YOUR TASK:
Down to the last line, restate the records word for word, but not the pictures.

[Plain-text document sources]
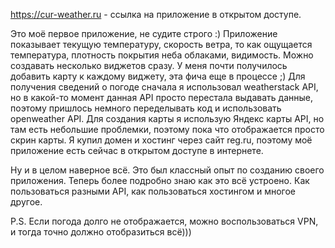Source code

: https://cur-weather.ru - ссылка на приложение в открытом доступе.

Это моё первое приложение, не судите строго :)
Приложение показывает текущую температуру, скорость ветра, то как ощущается температура, 
плотность покрытия неба облаками, видимость. 
Можно создавать несколько виджетов сразу.
У меня почти получилось добавить карту к каждому виджету, эта фича еще в процессе ;)
Для получения сведений о погоде сначала я использовал weatherstack API, но в какой-то момент данная API просто перестала
выдавать данные, поэтому пришлось немного переделывать код и использовать openweather API.
Для создания карты я использую Яндекс карты API, но там есть небольшие проблемки, поэтому пока что отображается просто скрин карты.
Я купил домен и хостинг через сайт reg.ru, поэтому моё приложение есть сейчас в открытом доступе в интернете.

Ну и в целом наверное всё. Это был классный опыт по созданию своего приложения. Теперь более подробно знаю как это всё устроено.
Как пользоваться разными API, как пользоваться хостингом и многое другое.

P.S. Если погода долго не отображается, можно воспользоваться VPN, и тогда точно должно отобразиться всё)))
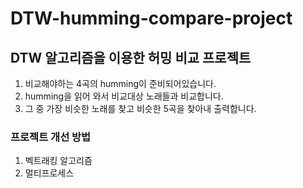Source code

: # DTW-humming-compare-project

## DTW 알고리즘을 이용한 허밍 비교 프로젝트

1. 비교해야하는 4곡의 humming이 준비되어있습니다.
2. humming을 읽어 와서 비교대상 노래들과 비교합니다.
3. 그 중 가장 비슷한 노래를 찾고 비슷한 5곡을 찾아내 출력합니다.


### 프로젝트 개선 방법
1. 벡트래킹 알고리즘
2. 멀티프로세스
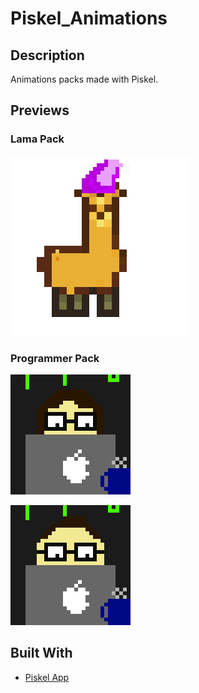 # Piskel_Animations

## Description
Animations packs made with Piskel.

## Previews

### Lama Pack
![LamaGif](Documentation/Preview/LamaPack/Lama.gif?raw=true "LamaGif")

### Programmer Pack
![ProgrammerFemaleGif](Documentation/Preview/ProgrammerPack/ProgrammerFemale.gif?raw=true "ProgrammerFemaleGif")

![ProgrammerMaleGif](Documentation/Preview/ProgrammerPack/ProgrammerMale.gif?raw=true "ProgrammerMaleGif")

## Built With
- [Piskel App](https://www.piskelapp.com/)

RESULT:
Source code

: https://cur-weather.ru - ссылка на приложение в открытом доступе.

Это моё первое приложение, не судите строго :)
Приложение показывает текущую температуру, скорость ветра, то как ощущается температура, 
плотность покрытия неба облаками, видимость. 
Можно создавать несколько виджетов сразу.
У меня почти получилось добавить карту к каждому виджету, эта фича еще в процессе ;)
Для получения сведений о погоде сначала я использовал weatherstack API, но в какой-то момент данная API просто перестала
выдавать данные, поэтому пришлось немного переделывать код и использовать openweather API.
Для создания карты я использую Яндекс карты API, но там есть небольшие проблемки, поэтому пока что отображается просто скрин карты.
Я купил домен и хостинг через сайт reg.ru, поэтому моё приложение есть сейчас в открытом доступе в интернете.

Ну и в целом наверное всё. Это был классный опыт по созданию своего приложения. Теперь более подробно знаю как это всё устроено.
Как пользоваться разными API, как пользоваться хостингом и многое другое.

P.S. Если погода долго не отображается, можно воспользоваться VPN, и тогда точно должно отобразиться всё)))
Source code

: # DTW-humming-compare-project

## DTW 알고리즘을 이용한 허밍 비교 프로젝트

1. 비교해야하는 4곡의 humming이 준비되어있습니다.
2. humming을 읽어 와서 비교대상 노래들과 비교합니다.
3. 그 중 가장 비슷한 노래를 찾고 비슷한 5곡을 찾아내 출력합니다.


### 프로젝트 개선 방법
1. 벡트래킹 알고리즘
2. 멀티프로세스
 # Piskel_Animations

## Description
Animations packs made with Piskel.

## Previews

### Lama Pack
![LamaGif](Documentation/Preview/LamaPack/Lama.gif?raw=true "LamaGif")

### Programmer Pack
![ProgrammerFemaleGif](Documentation/Preview/ProgrammerPack/ProgrammerFemale.gif?raw=true "ProgrammerFemaleGif")

![ProgrammerMaleGif](Documentation/Preview/ProgrammerPack/ProgrammerMale.gif?raw=true "ProgrammerMaleGif")

## Built With
- [Piskel App](https://www.piskelapp.com/)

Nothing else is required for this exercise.